> **WHAT THE EXERCISE ASKS**: Every line from the one holding "Contributers: Himachal Gupta" through the one holding "### DISABLE_TELEMETRY = 1" in the data below must be returned exactly, both ends included, with pictures left out and nothing else added.

> **SUPPLIED DATA**:
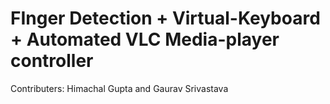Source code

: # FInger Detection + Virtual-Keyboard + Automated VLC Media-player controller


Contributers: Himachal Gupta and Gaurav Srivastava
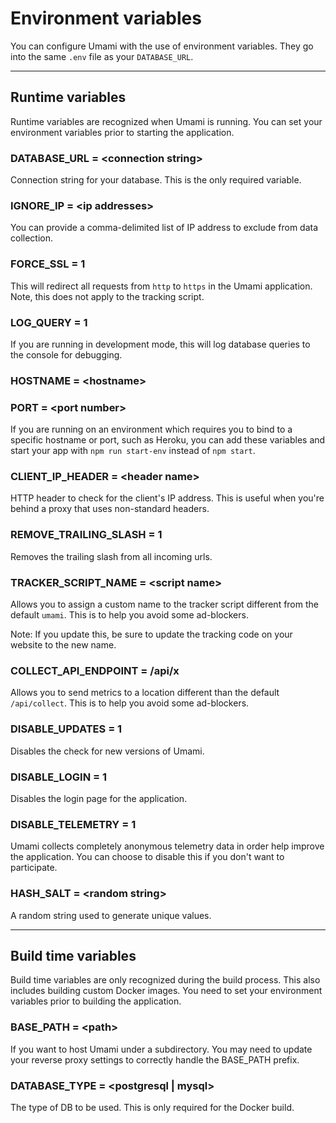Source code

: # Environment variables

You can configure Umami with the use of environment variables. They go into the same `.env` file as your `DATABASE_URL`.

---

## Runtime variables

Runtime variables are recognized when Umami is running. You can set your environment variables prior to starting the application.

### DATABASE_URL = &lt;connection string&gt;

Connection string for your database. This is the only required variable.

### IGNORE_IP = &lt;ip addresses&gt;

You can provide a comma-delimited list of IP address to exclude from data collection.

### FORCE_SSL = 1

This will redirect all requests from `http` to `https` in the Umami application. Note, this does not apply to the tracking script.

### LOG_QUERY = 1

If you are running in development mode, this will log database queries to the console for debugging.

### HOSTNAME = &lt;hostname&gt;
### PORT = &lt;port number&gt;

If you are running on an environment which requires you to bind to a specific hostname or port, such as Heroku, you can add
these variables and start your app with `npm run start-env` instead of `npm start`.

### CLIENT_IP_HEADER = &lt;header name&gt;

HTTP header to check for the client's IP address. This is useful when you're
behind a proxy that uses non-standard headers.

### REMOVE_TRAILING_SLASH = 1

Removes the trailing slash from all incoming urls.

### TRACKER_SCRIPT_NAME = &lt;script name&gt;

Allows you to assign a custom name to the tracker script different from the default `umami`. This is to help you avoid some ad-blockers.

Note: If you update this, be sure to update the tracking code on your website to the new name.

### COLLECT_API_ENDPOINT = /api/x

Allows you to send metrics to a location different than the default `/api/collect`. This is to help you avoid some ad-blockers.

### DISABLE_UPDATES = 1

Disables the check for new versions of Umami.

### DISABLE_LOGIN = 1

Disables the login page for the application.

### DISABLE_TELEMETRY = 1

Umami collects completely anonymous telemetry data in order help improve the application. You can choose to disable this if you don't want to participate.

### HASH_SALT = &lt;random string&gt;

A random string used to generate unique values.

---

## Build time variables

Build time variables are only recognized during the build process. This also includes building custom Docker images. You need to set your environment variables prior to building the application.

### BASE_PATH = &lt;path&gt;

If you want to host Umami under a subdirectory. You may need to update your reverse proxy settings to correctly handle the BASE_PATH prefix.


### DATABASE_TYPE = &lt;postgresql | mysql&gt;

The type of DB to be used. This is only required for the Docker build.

> **EXERCISE RESULT**:
Contributers: Himachal Gupta and Gaurav Srivastava
Source code

: # Environment variables

You can configure Umami with the use of environment variables. They go into the same `.env` file as your `DATABASE_URL`.

---

## Runtime variables

Runtime variables are recognized when Umami is running. You can set your environment variables prior to starting the application.

### DATABASE_URL = &lt;connection string&gt;

Connection string for your database. This is the only required variable.

### IGNORE_IP = &lt;ip addresses&gt;

You can provide a comma-delimited list of IP address to exclude from data collection.

### FORCE_SSL = 1

This will redirect all requests from `http` to `https` in the Umami application. Note, this does not apply to the tracking script.

### LOG_QUERY = 1

If you are running in development mode, this will log database queries to the console for debugging.

### HOSTNAME = &lt;hostname&gt;
### PORT = &lt;port number&gt;

If you are running on an environment which requires you to bind to a specific hostname or port, such as Heroku, you can add
these variables and start your app with `npm run start-env` instead of `npm start`.

### CLIENT_IP_HEADER = &lt;header name&gt;

HTTP header to check for the client's IP address. This is useful when you're
behind a proxy that uses non-standard headers.

### REMOVE_TRAILING_SLASH = 1

Removes the trailing slash from all incoming urls.

### TRACKER_SCRIPT_NAME = &lt;script name&gt;

Allows you to assign a custom name to the tracker script different from the default `umami`. This is to help you avoid some ad-blockers.

Note: If you update this, be sure to update the tracking code on your website to the new name.

### COLLECT_API_ENDPOINT = /api/x

Allows you to send metrics to a location different than the default `/api/collect`. This is to help you avoid some ad-blockers.

### DISABLE_UPDATES = 1

Disables the check for new versions of Umami.

### DISABLE_LOGIN = 1

Disables the login page for the application.

### DISABLE_TELEMETRY = 1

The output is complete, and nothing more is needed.